Office of Hawaiian Affairs

June 28th’s Nā Wai ʻEhā decision and order represents a historic and long-awaited step in the ongoing struggle to uphold the public trust, including Native Hawaiian rights protected under the trust, in the water resources of Nā Wai ʻEhā and throughout our islands.

For 17 years, farmers and community members have fought to restore stream flow to Nā Wai ‘Ehā, and to secure their rightful access to water necessary for the cultivation of lo‘i kalo and other crops in what was once regarded as the agricultural “breadbasket” of Maui’s largest population center. Thanks to their tireless efforts, a settlement agreement in 2014 has already provided for the restoration of mauka-to-makai flow in all four of these fabled streams, for the first time in over a century – thereby supporting the restoration of stream and coastal ecosystems and native species habitat, increasing aquifer recharge, and enabling lo‘i kalo to be farmed once again.

A subsequent 2019 stipulation between the Hui o Nā Wai ʻEhā, Mahi Pono and the Office of Hawaiian Affairs further established a limit on the amount of water that would be diverted for Mahi Pono’s diversified agriculture efforts in Central Maui.
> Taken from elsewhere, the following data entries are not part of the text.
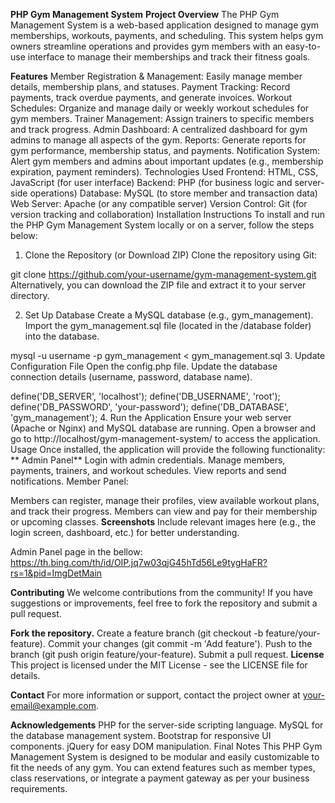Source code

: **PHP Gym Management System**
**Project Overview**
The PHP Gym Management System is a web-based application designed to manage gym memberships, workouts, payments, and scheduling. This system helps gym owners streamline operations and provides gym members with an easy-to-use interface to manage their memberships and track their fitness goals.

**Features**
Member Registration & Management: Easily manage member details, membership plans, and statuses.
Payment Tracking: Record payments, track overdue payments, and generate invoices.
Workout Schedules: Organize and manage daily or weekly workout schedules for gym members.
Trainer Management: Assign trainers to specific members and track progress.
Admin Dashboard: A centralized dashboard for gym admins to manage all aspects of the gym.
Reports: Generate reports for gym performance, membership status, and payments.
Notification System: Alert gym members and admins about important updates (e.g., membership expiration, payment reminders).
Technologies Used
Frontend: HTML, CSS, JavaScript (for user interface)
Backend: PHP (for business logic and server-side operations)
Database: MySQL (to store member and transaction data)
Web Server: Apache (or any compatible server)
Version Control: Git (for version tracking and collaboration)
Installation Instructions
To install and run the PHP Gym Management System locally or on a server, follow the steps below:

1. Clone the Repository (or Download ZIP)
Clone the repository using Git:


git clone https://github.com/your-username/gym-management-system.git
Alternatively, you can download the ZIP file and extract it to your server directory.

2. Set Up Database
Create a MySQL database (e.g., gym_management).
Import the gym_management.sql file (located in the /database folder) into the database.

mysql -u username -p gym_management < gym_management.sql
3. Update Configuration File
Open the config.php file.
Update the database connection details (username, password, database name).

define('DB_SERVER', 'localhost');
define('DB_USERNAME', 'root');
define('DB_PASSWORD', 'your-password');
define('DB_DATABASE', 'gym_management');
4. Run the Application
Ensure your web server (Apache or Nginx) and MySQL database are running.
Open a browser and go to http://localhost/gym-management-system/ to access the application.
Usage
Once installed, the application will provide the following functionality:
**
Admin Panel**
Login with admin credentials.
Manage members, payments, trainers, and workout schedules.
View reports and send notifications.
Member Panel:

Members can register, manage their profiles, view available workout plans, and track their progress.
Members can view and pay for their membership or upcoming classes.
**Screenshots**
Include relevant images here (e.g., the login screen, dashboard, etc.) for better understanding.

Admin Panel page in the bellow:
https://th.bing.com/th/id/OIP.jq7w03qjG45hTd56Le9tygHaFR?rs=1&pid=ImgDetMain

**Contributing**
We welcome contributions from the community! If you have suggestions or improvements, feel free to fork the repository and submit a pull request.

**Fork the repository.**
Create a feature branch (git checkout -b feature/your-feature).
Commit your changes (git commit -m 'Add feature').
Push to the branch (git push origin feature/your-feature).
Submit a pull request.
**License**
This project is licensed under the MIT License - see the LICENSE file for details.

**Contact**
For more information or support, contact the project owner at your-email@example.com.

**Acknowledgements**
PHP for the server-side scripting language.
MySQL for the database management system.
Bootstrap for responsive UI components.
jQuery for easy DOM manipulation.
Final Notes
This PHP Gym Management System is designed to be modular and easily customizable to fit the needs of any gym. You can extend features such as member types, class reservations, or integrate a payment gateway as per your business requirements.

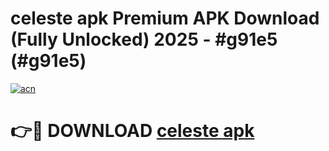 # celeste apk Premium APK Download (Fully Unlocked) 2025 - #g91e5 (#g91e5)

[![acn](https://github.com/user-attachments/assets/0f9c940e-d8b0-45ae-aac7-cd30a18b3e1c)](https://app.mediaupload.pro?title=celeste_apk&ref=14F)

# 👉🔴 DOWNLOAD [celeste apk](https://app.mediaupload.pro?title=celeste_apk&ref=14F)
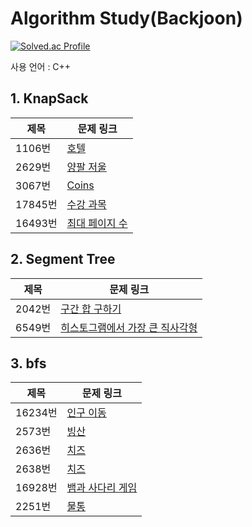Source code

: # Algorithm Study(Backjoon)

[![Solved.ac Profile](http://mazassumnida.wtf/api/generate_badge?boj=yepp0112)](https://solved.ac/yepp0112)<br/>

사용 언어 : C++

## **1. KnapSack**

|제목|문제 링크|
|------|---|
|1106번|[호텔](https://www.acmicpc.net/problem/1106)|
|2629번|[양팔 저울](https://www.acmicpc.net/problem/2629)|
|3067번|[Coins](https://www.acmicpc.net/problem/3067)|
|17845번|[수강 과목](https://www.acmicpc.net/problem/17845)|
|16493번|[최대 페이지 수](https://www.acmicpc.net/problem/16493)|

## **2. Segment Tree**

|제목|문제 링크|
|------|---|
|2042번|[구간 합 구하기](https://www.acmicpc.net/problem/2042)|
|6549번|[히스토그램에서 가장 큰 직사각형](https://www.acmicpc.net/problem/6549)|

## **3. bfs**

|제목|문제 링크|
|------|---|
|16234번|[인구 이동](https://www.acmicpc.net/problem/16234)|
|2573번|[빙산](https://www.acmicpc.net/problem/2573)|
|2636번|[치즈](https://www.acmicpc.net/problem/2636)|
|2638번|[치즈](https://www.acmicpc.net/problem/2638)|
|16928번|[뱀과 사다리 게임](https://www.acmicpc.net/problem/16928)|
|2251번|[물통](https://www.acmicpc.net/problem/2251)|
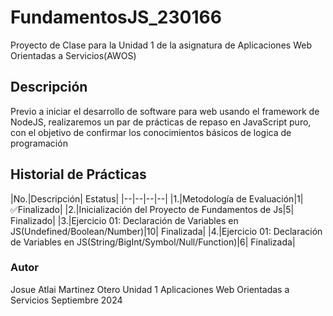 # FundamentosJS_230166
Proyecto de Clase para la Unidad 1 de la asignatura de Aplicaciones Web Orientadas a Servicios(AWOS)

## Descripción

Previo a iniciar el desarrollo de software para web usando el framework de NodeJS, realizaremos un par de prácticas de repaso en JavaScript puro, con el objetivo de confirmar los conocimientos básicos de logica de programación

## Historial de Prácticas
|No.|Descripción| Estatus|
|--|--|--|--|
|1.|Metodología de Evaluación|1| ✅Finalizado|
|2.|Inicialización del Proyecto de Fundamentos de Js|5| Finalizado|
|3.|Ejercicio 01: Declaración de Variables en JS(Undefined/Boolean/Number)|10| Finalizada|
|4.|Ejercicio 01: Declaración de Variables en JS(String/BigInt/Symbol/Null/Function)|6| Finalizada|

### Autor
Josue Atlai Martinez Otero
Unidad 1
Aplicaciones Web Orientadas a Servicios
Septiembre 2024

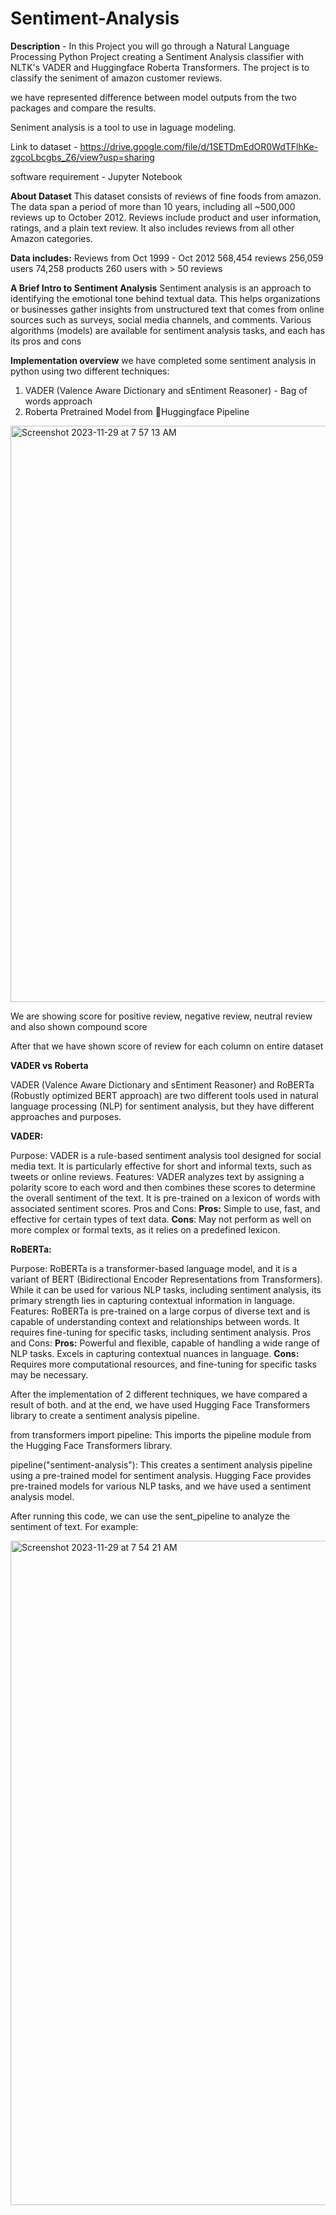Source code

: # Sentiment-Analysis

**Description** - In this Project you will go through a Natural Language Processing Python Project creating a Sentiment Analysis classifier with NLTK's VADER and Huggingface Roberta Transformers. The project is to classify the seniment of amazon customer reviews. 

we have represented difference between model outputs from the two packages and compare the results. 

Seniment analysis is a tool to use in laguage modeling.

Link to dataset - https://drive.google.com/file/d/1SETDmEdOR0WdTFlhKe-zgcoLbcgbs_Z6/view?usp=sharing

software requirement - Jupyter Notebook

**About Dataset**
This dataset consists of reviews of fine foods from amazon. The data span a period of more than 10 years, including all ~500,000 reviews up to October 2012. Reviews include product and user information, ratings, and a plain text review. It also includes reviews from all other Amazon categories.

**Data includes:**
Reviews from Oct 1999 - Oct 2012
568,454 reviews
256,059 users
74,258 products
260 users with > 50 reviews

**A Brief Intro to Sentiment Analysis**
Sentiment analysis is an approach to identifying the emotional tone behind textual data. This helps organizations or businesses gather insights from unstructured text that comes from online sources such as surveys, social media channels, and comments. Various algorithms (models) are available for sentiment analysis tasks, and each has its pros and cons

**Implementation overview**
we have completed some sentiment analysis in python using two different techniques:

1. VADER (Valence Aware Dictionary and sEntiment Reasoner) - Bag of words approach
2. Roberta Pretrained Model from 🤗Huggingface Pipeline

<img width="922" alt="Screenshot 2023-11-29 at 7 57 13 AM" src="https://github.com/nikkipatel19/Sentiment-Analysis/assets/67902583/24a48715-904f-4e42-8590-4c79899a4dcc">

We are showing score for positive review, negative review, neutral review and also shown compound score

After that we have shown score of review for each column on entire dataset

**VADER vs Roberta**

VADER (Valence Aware Dictionary and sEntiment Reasoner) and RoBERTa (Robustly optimized BERT approach) are two different tools used in natural language processing (NLP) for sentiment analysis, but they have different approaches and purposes.

**VADER:**

Purpose: VADER is a rule-based sentiment analysis tool designed for social media text. It is particularly effective for short and informal texts, such as tweets or online reviews.
Features: VADER analyzes text by assigning a polarity score to each word and then combines these scores to determine the overall sentiment of the text. It is pre-trained on a lexicon of words with associated sentiment scores.
Pros and Cons:
**Pros:** Simple to use, fast, and effective for certain types of text data.
**Cons**: May not perform as well on more complex or formal texts, as it relies on a predefined lexicon.

**RoBERTa:**

Purpose: RoBERTa is a transformer-based language model, and it is a variant of BERT (Bidirectional Encoder Representations from Transformers). While it can be used for various NLP tasks, including sentiment analysis, its primary strength lies in capturing contextual information in language.
Features: RoBERTa is pre-trained on a large corpus of diverse text and is capable of understanding context and relationships between words. It requires fine-tuning for specific tasks, including sentiment analysis.
Pros and Cons:
**Pros:** Powerful and flexible, capable of handling a wide range of NLP tasks. Excels in capturing contextual nuances in language.
**Cons:** Requires more computational resources, and fine-tuning for specific tasks may be necessary.

After the implementation of 2 different techniques, we have compared a result of both.
and at the end, we have used Hugging Face Transformers library to create a sentiment analysis pipeline. 

from transformers import pipeline: This imports the pipeline module from the Hugging Face Transformers library.

pipeline("sentiment-analysis"): This creates a sentiment analysis pipeline using a pre-trained model for sentiment analysis. Hugging Face provides pre-trained models for various NLP tasks, and we have used a sentiment analysis model.

After running this code, we can use the sent_pipeline to analyze the sentiment of text. For example:

<img width="1063" alt="Screenshot 2023-11-29 at 7 54 21 AM" src="https://github.com/nikkipatel19/Sentiment-Analysis/assets/67902583/edd62eb9-0e2d-4121-997f-48bb145e50ab">
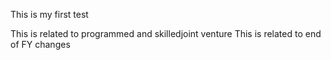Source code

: This is my first test

This is related to programmed and skilledjoint venture
This is related to end of FY changes
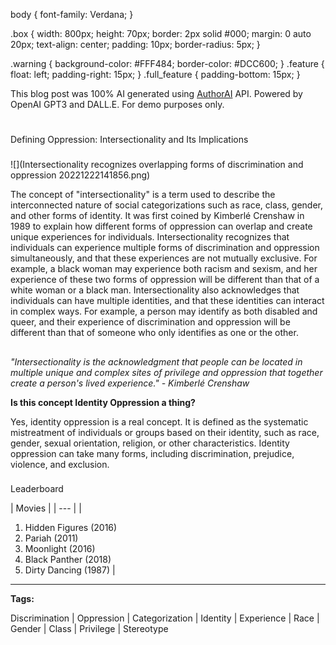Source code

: 


 body {
 font-family: Verdana; 
 }

 .box {
 width: 800px;
 height: 70px;
 border: 2px solid #000;
 margin: 0 auto 20px;
 text-align: center;
 padding: 10px;
 border-radius: 5px;
 }

 .warning {
 background-color: #FFF484;
 border-color: #DCC600;
 }
 .feature {
 float: left;
 padding-right: 15px;
 }
 .full\_feature {
 padding-bottom: 15px;
 }
 



 This blog post was 100% AI generated using <a href="https://www.authorai.org/">AuthorAI</a> API. 
 Powered by OpenAI GPT3 and DALL.E. For demo purposes only.
 
# 
 Defining Oppression: Intersectionality and Its Implications


### 



![](Intersectionality recognizes overlapping forms of discrimination and oppression 20221222141856.png)


 The concept of "intersectionality" is a term used to describe the interconnected nature of social categorizations such as race, class, gender, and other forms of identity. It was first coined by Kimberlé Crenshaw in 1989 to explain how different forms of oppression can overlap and create unique experiences for individuals. Intersectionality recognizes that individuals can experience multiple forms of discrimination and oppression simultaneously, and that these experiences are not mutually exclusive. For example, a black woman may experience both racism and sexism, and her experience of these two forms of oppression will be different than that of a white woman or a black man. Intersectionality also acknowledges that individuals can have multiple identities, and that these identities can interact in complex ways. For example, a person may identify as both disabled and queer, and their experience of discrimination and oppression will be different than that of someone who only identifies as one or the other.
 


  


## 
*"Intersectionality is the acknowledgment that people can be located in multiple unique and complex sites of privilege and oppression that together create a person's lived experience." - Kimberlé Crenshaw*



  


**Is this concept Identity Oppression a thing?** 

 Yes, identity oppression is a real concept. It is defined as the systematic mistreatment of individuals or groups based on their identity, such as race, gender, sexual orientation, religion, or other characteristics. Identity oppression can take many forms, including discrimination, prejudice, violence, and exclusion.
 




### 
 Leaderboard




| 
 Movies
  |
| --- |
| 
 1. Hidden Figures (2016)
2. Pariah (2011)
3. Moonlight (2016)
4. Black Panther (2018)
5. Dirty Dancing (1987)
  |





---



**Tags:** 

 Discrimination | Oppression | Categorization | Identity | Experience | Race | Gender | Class | Privilege | Stereotype
 


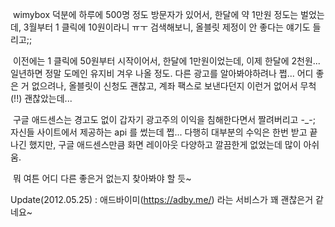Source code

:  wimybox 덕분에 하루에 500명 정도 방문자가 있어서, 한달에 약 1만원 정도는 벌었는데, 3월부터 1 클릭에 10원이라니 ㅠㅜ 검색해보니, 올블릿 제정이 안 좋다는 얘기도 들리고;;

 이전에는 1 클릭에 50원부터 시작이어서, 한달에 1만원이었는데, 이제 한달에 2천원... 일년하면 정말 도메인 유지비 겨우 나올 정도. 다른 광고를 알아봐야하려나 쩝... 어디 좋은 거 없으려나, 올블릿이 신청도 괜찮고, 계좌 팩스로 보낸다던지 이런거 없어서 무척(!!) 괜찮았는데... 

 구글 애드센스는 경고도 없이 갑자기 광고주의 이익을 침해한다면서 짤려버리고 -\_-; 자신들 사이트에서 제공하는 api 를 썼는데 쩝... 다행히 대부분의 수익은 한번 받고 끝나긴 했지만, 구글 애드센스만큼 화면 레이아웃 다양하고 깔끔한게 없었는데 많이 아쉬움.

 뭐 여튼 어디 다른 좋은거 없는지 찾아봐야 할 듯~

Update(2012.05.25) : 애드바이미(<https://adby.me/>) 라는 서비스가 꽤 괜찮은거 같네요~
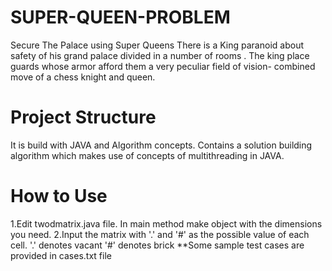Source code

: # SUPER-QUEEN-PROBLEM
Secure The Palace using Super Queens
There is a King paranoid about safety of his grand palace divided in a number of rooms . 
The king place guards whose armor afford them a very peculiar field of vision- combined move of a chess knight and queen.
# Project Structure
It is build with JAVA and Algorithm concepts. 
Contains a solution building algorithm which makes use of concepts of multithreading in JAVA.
# How to Use
1.Edit twodmatrix.java file.
  In main method make object with the dimensions you need.
2.Input the matrix with '.' and '#' as the possible value of each cell.
  '.' denotes vacant
  '#' denotes brick
**Some sample test cases are provided in cases.txt file  

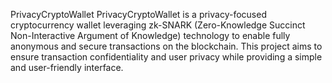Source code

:PrivacyCryptoWallet
PrivacyCryptoWallet is a privacy-focused cryptocurrency wallet leveraging zk-SNARK (Zero-Knowledge Succinct Non-Interactive Argument of Knowledge) technology to enable fully anonymous and secure transactions on the blockchain. This project aims to ensure transaction confidentiality and user privacy while providing a simple and user-friendly interface.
Yesterday’s decision and order marks yet another crucial development in the push for pono water management in Nā Wai ‘Ehā, as the Water Commission has now come to its conclusions on water use permit applications intended to provide an appropriate level of priority for Native Hawaiian kalo farmers and kuleana owners in the allocation of water from these streams.

While the Office of Hawaiian Affairs’ staff and legal counsel are continuing to review the 400-page decision and order, I am heartened to understand that Native Hawaiian traditional and customary kalo cultivation has, for the very first time, expressly received priority in the allocation of water through the water use permit application process, and that traditional and customary practitioners will be fully recognized as such, without the limitations proposed in a previous draft of this decision and order. On the other hand, it is perplexing that the closure of the last sugar plantation on Maui did not result in the restoration of more water to the streams, especially given the 2019 stipulation with Mahi Pono to reduce its water use from Nā Wai ‘Ehā to a fraction of the water sought by its predecessor, HC&S.

In the coming days, the Office of Hawaiian Affairs will be working closely with the community and with our legal counsel to assess opportunities to address any remaining concerns, and to best ensure that the benefits of this landmark decision are fully realized.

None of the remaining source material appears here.